### ACTIVITY
Using the listing below, work out how many lines carry the word "githubusercontent", and state nothing but that number.

### EXTRACTED ENTRIES
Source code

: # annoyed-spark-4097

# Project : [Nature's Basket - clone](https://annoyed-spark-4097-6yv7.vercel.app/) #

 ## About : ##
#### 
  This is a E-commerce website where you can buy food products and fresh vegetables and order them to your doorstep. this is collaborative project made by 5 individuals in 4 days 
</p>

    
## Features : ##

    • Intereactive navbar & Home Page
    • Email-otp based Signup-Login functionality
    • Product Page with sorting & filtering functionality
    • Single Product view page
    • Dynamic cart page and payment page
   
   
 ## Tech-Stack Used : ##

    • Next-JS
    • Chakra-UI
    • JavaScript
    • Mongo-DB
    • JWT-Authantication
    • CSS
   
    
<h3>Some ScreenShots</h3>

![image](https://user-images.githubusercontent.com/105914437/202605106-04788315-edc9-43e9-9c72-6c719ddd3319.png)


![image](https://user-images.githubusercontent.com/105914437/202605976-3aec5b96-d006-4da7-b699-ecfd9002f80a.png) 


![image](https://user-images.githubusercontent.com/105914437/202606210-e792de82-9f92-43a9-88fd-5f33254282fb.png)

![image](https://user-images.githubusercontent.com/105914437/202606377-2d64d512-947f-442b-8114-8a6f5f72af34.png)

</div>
...
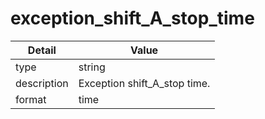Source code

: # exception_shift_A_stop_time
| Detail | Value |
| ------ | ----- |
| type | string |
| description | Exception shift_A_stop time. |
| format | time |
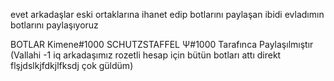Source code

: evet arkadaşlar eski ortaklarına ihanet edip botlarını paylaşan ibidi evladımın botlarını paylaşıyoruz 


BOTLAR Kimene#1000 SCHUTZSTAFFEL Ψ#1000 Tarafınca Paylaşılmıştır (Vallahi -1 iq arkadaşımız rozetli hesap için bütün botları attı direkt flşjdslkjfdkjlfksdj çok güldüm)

### TASK RESULT
4